(Dataset entries)
* * * * *

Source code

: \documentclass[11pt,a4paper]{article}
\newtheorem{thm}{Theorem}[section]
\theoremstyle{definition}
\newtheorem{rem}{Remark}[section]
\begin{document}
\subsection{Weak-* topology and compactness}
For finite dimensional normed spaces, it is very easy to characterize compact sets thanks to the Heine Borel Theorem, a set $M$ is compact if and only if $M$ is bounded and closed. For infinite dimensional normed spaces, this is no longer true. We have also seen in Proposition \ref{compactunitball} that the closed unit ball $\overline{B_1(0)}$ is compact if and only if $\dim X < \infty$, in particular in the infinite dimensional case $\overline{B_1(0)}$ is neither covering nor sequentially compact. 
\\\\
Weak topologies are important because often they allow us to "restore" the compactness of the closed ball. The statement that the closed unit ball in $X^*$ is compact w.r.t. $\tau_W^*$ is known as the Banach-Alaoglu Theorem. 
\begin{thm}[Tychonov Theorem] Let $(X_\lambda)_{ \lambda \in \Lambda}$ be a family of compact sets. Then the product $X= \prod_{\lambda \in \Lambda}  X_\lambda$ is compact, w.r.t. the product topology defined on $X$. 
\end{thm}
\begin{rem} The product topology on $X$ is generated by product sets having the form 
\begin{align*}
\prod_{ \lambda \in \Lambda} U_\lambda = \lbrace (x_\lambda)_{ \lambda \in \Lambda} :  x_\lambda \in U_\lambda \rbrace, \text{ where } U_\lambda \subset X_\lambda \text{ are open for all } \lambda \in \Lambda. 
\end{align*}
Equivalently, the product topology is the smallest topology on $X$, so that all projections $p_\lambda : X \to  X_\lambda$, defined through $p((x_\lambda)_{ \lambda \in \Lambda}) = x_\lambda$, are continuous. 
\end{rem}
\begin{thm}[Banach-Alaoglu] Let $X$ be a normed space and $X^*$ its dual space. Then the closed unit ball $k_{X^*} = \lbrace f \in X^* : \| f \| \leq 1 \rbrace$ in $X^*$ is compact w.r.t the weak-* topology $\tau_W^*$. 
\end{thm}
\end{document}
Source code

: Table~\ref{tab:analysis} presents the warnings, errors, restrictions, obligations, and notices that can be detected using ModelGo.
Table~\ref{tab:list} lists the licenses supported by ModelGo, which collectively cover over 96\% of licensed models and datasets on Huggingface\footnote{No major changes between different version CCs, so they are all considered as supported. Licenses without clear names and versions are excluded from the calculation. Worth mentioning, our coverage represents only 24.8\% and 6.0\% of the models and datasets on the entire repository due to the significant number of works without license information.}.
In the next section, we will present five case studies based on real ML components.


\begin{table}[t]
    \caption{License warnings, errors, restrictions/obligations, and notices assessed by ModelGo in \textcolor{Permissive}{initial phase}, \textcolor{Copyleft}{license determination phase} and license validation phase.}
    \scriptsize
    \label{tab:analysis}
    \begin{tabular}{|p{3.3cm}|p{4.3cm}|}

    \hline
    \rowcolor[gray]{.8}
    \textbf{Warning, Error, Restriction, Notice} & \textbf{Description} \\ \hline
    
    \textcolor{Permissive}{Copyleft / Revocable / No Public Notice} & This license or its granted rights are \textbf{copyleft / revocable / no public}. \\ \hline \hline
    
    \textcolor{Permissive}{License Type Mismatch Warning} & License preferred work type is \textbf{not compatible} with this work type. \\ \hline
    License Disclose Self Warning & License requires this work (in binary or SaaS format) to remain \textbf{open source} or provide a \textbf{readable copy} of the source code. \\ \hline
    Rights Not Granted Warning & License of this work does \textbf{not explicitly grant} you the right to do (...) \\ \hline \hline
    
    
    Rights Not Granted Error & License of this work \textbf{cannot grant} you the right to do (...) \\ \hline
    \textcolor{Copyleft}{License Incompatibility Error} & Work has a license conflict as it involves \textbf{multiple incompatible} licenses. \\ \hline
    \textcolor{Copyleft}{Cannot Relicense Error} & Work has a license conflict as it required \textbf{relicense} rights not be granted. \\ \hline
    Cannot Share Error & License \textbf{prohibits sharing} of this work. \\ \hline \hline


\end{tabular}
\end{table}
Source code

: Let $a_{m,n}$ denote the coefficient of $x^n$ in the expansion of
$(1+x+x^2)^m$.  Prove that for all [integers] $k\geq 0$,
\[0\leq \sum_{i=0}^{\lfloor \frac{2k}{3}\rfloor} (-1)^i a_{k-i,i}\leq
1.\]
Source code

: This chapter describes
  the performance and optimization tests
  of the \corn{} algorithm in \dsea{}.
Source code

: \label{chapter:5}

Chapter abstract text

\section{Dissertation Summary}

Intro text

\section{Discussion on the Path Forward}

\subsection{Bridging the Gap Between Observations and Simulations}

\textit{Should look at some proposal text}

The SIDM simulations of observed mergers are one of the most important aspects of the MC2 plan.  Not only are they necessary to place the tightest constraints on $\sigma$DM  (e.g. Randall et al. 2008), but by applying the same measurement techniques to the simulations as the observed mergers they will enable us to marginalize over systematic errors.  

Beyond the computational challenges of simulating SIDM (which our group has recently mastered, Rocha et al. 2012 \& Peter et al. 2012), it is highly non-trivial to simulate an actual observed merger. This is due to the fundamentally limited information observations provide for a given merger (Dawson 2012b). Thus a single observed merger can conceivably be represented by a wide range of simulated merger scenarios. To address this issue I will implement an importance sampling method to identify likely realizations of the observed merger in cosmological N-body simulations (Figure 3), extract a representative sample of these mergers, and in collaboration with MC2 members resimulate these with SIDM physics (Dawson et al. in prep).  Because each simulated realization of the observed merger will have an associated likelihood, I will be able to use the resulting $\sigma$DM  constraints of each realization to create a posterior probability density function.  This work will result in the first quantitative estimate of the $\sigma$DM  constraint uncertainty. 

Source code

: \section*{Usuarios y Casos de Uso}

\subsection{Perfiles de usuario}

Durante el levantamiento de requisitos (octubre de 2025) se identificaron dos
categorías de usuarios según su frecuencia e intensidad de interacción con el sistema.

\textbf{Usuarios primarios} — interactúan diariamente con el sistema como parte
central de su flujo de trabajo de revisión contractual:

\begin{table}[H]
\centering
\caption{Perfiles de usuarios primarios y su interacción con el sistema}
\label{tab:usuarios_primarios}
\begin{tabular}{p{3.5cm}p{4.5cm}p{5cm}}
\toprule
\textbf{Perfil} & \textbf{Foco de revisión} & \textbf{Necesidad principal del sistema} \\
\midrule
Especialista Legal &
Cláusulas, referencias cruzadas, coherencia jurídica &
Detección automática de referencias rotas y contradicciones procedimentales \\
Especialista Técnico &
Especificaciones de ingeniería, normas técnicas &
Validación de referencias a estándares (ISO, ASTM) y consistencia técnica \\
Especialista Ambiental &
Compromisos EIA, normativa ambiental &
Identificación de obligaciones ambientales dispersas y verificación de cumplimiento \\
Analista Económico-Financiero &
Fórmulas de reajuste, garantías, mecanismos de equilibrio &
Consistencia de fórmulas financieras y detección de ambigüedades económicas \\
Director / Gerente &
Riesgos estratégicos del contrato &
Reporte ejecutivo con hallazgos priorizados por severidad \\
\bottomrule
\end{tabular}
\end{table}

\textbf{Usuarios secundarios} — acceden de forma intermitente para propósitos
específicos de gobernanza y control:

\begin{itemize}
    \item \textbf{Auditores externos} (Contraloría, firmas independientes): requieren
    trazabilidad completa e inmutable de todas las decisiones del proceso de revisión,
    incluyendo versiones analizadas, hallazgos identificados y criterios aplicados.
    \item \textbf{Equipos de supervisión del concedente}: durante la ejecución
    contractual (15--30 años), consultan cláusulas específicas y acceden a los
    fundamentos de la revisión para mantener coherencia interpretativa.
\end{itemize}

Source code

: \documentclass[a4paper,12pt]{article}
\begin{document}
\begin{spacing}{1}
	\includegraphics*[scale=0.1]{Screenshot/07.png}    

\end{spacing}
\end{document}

* * * * *

**WHAT YOU ARE ASKED TO DO**
Could you return exactly the stretch of the data above that starts at the line with "Identificación de obligaciones" and ends at the line with "Consistencia de fórmulas", both lines included?

**THE COMPLETED TASK**
Identificación de obligaciones ambientales dispersas y verificación de cumplimiento \\
Analista Económico-Financiero &
Fórmulas de reajuste, garantías, mecanismos de equilibrio &
Consistencia de fórmulas financieras y detección de ambigüedades económicas \\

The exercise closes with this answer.